The Institute for Non-Equilibrium Phenomena (INEP) is a cross-disciplinary research institute based in Lucca (IT) dedicated to exploring how systems evolve, adapt, and organize under dynamic, non-equilibrium conditions. Our mission is to harness this understanding to address urgent challenges across science, technology, the environment, and society.
Mission:
At INEP, we are dedicated to advancing the understanding of complex systems across disciplines, from the dynamics of financial markets and global economies to the behavior of physical, climatic, and computational systems far from equilibrium.
Our mission is to uncover the fundamental principles that govern balance and imbalance in natural and artificial systems, bridging theory, data, and computation to inform science, society, and policy.
We bring together researchers in physics, economics, finance, climate science, and computer science to foster an integrative approach to complexity — one that transcends traditional disciplinary boundaries. Through collaboration, open inquiry, and innovation, we aim to illuminate how equilibrium emerges, breaks, and reforms in systems that shape our world.
From the quiet symmetry of physical laws to the turbulent fluctuations of global markets and climates, IEP strives to build a unified scientific language of equilibrium and change, empowering insight, resilience, and foresight in an interconnected era.
Our Core Research Themes.
Driven Systems, Thermodynamics and Complex Dynamics.
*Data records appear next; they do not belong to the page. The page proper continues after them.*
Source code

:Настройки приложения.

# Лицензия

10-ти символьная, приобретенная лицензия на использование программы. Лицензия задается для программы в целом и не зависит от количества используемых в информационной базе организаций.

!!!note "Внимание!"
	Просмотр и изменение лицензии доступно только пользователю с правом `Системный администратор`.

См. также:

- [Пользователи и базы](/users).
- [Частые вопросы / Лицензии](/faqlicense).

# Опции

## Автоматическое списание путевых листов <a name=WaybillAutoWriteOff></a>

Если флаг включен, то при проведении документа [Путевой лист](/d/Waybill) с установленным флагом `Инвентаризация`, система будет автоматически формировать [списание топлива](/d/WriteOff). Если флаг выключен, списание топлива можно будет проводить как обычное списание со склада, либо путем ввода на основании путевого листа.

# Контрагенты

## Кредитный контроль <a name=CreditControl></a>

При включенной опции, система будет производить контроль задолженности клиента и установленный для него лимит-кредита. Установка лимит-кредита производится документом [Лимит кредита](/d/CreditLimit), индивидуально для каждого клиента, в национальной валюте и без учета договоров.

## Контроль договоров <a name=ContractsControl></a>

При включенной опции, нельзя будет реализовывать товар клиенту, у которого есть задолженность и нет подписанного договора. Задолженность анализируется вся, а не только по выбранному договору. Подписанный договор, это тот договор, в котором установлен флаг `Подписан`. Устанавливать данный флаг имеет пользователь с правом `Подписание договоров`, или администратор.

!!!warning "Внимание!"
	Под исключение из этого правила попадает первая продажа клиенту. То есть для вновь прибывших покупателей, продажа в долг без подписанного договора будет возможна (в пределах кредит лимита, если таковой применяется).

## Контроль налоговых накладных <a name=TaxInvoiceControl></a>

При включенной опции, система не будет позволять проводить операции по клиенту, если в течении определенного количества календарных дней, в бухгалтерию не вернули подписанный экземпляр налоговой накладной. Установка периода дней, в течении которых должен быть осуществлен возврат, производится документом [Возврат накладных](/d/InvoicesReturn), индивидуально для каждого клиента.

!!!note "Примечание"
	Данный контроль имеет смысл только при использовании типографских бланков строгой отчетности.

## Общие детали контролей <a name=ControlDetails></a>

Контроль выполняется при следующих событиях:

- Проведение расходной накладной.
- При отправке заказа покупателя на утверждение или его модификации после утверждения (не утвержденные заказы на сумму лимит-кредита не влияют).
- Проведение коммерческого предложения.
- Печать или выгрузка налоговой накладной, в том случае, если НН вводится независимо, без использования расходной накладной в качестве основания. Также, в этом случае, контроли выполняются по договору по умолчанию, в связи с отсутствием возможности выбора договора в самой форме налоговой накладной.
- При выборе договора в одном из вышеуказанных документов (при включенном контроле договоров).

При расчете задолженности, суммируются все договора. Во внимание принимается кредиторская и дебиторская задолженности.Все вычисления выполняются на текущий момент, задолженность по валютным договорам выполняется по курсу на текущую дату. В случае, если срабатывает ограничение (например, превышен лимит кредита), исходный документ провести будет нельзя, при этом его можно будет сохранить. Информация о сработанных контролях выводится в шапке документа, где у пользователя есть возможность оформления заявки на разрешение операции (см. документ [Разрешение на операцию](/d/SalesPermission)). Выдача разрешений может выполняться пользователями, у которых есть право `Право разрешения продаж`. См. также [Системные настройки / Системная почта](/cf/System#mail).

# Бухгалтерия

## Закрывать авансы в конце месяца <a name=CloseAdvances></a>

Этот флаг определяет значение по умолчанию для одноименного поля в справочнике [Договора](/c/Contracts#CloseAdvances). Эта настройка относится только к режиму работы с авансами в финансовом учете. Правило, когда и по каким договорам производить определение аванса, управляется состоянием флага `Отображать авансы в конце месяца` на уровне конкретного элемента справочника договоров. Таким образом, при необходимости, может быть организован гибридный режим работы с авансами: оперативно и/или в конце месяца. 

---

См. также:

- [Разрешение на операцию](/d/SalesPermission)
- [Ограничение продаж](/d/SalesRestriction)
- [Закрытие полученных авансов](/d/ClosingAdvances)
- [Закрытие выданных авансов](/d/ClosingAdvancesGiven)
At the INEP, research on Driven Systems, Thermodynamics and Complex Dynamics seeks to understand how order, structure, and information emerge and persist in systems constantly out of balance. From the energy flows that sustain living and climatic systems to the feedback loops in financial and computational networks, our work explores the physics of persistence under drive, the rules that govern how systems maintain coherence while dissipating energy and information.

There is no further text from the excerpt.